It's to do with emphasis. "The very house" is a stronger, more particular way of saying "the same". "The very same" emphasises the identity even further. This might seem odd, because the same house is either just the same house or it's not. What is intensified through such usage though, is the interest in, or surprise about, or the odds against the house being the same.
the very same/the self-same (=the same person or thing and not a different one - used to emphasize that what you are saying seems
surprising) [American English] We stood in front of the very same
house in which Shakespeare wrote his plays. - Longmans Dictionary of Contemporary English
Though I don't think it's particularly AmE. While we're considering Shakespeare, we might find:
SILENCE This Sir John, cousin, that comes hither anon about soldiers?

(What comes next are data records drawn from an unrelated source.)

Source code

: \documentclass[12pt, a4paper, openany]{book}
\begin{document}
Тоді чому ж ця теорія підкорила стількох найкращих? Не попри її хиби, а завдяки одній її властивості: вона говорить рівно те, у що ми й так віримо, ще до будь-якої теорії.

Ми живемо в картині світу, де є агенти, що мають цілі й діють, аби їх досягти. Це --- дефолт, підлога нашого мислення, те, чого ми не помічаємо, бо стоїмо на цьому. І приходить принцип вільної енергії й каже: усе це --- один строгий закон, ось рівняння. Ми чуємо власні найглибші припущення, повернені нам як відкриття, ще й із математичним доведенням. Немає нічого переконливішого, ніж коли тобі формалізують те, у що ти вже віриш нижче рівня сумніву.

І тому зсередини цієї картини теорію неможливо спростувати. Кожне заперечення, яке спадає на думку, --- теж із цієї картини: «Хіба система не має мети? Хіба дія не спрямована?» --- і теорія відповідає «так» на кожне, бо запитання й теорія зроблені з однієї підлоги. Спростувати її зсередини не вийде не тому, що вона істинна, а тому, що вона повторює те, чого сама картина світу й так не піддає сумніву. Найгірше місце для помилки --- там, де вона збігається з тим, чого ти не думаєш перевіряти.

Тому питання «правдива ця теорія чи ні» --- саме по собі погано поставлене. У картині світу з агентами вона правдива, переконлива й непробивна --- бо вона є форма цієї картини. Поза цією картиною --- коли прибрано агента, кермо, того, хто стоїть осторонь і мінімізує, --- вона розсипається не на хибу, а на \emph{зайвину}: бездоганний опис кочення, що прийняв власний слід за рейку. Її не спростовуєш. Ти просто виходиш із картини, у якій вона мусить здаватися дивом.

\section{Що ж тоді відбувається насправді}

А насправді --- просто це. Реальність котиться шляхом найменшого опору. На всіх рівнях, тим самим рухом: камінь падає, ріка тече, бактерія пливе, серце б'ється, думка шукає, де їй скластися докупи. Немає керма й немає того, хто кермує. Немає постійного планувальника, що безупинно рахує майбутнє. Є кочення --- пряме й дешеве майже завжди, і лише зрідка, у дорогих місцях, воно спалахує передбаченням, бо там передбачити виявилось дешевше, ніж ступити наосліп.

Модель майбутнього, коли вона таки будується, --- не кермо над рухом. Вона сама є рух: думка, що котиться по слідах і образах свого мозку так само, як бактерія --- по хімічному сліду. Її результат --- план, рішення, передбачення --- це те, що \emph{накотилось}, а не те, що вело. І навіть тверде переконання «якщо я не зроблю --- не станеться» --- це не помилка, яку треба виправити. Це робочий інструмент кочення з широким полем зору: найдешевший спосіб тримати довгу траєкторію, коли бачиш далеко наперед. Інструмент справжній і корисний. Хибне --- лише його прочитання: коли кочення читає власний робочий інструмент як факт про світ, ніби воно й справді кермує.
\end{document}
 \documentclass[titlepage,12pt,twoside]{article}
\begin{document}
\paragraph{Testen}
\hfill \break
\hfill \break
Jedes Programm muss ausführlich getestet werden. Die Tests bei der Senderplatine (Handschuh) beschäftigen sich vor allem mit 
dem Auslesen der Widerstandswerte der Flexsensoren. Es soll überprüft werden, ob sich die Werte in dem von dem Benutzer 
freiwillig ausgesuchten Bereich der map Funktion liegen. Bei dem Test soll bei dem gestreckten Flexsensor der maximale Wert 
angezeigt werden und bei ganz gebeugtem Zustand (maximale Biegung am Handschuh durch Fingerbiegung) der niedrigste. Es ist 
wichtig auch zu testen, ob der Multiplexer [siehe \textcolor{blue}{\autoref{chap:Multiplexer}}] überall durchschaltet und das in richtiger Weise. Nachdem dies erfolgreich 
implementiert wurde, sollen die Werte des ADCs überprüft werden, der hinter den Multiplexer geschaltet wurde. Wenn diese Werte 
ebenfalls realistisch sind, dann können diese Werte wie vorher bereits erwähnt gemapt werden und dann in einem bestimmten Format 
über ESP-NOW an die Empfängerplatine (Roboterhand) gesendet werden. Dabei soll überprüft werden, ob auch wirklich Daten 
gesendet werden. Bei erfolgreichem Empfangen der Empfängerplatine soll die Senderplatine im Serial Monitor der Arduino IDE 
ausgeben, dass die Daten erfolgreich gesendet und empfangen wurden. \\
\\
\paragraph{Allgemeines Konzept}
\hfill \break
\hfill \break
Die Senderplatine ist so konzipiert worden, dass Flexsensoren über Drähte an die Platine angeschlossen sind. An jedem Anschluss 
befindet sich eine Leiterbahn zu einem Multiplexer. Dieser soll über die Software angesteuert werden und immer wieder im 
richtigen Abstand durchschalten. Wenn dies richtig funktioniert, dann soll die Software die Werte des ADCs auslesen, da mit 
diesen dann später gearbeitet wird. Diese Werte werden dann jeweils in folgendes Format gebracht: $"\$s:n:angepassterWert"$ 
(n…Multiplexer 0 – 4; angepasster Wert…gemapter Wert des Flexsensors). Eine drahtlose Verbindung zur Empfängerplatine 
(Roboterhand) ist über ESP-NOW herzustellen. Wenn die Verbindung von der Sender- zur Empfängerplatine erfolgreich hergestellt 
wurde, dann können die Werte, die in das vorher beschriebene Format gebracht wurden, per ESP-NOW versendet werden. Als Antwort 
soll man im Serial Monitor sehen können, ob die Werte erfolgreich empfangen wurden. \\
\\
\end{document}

SHALLOW The same Sir John, the very same. I see him break
Scoggin’s head at the court gate, when he was a crack not thus high... -
HENRY IV, Act 3 sc 2
How to explain the use of the modifier? It's in the tradition of the "double superlative", which is well-established usage in English. Just as you can't logically have degrees of "the same", you can't have "most unkindest". But many writers (and speakers) have done/do the very same kind of thing to provide the most boldest emphasis.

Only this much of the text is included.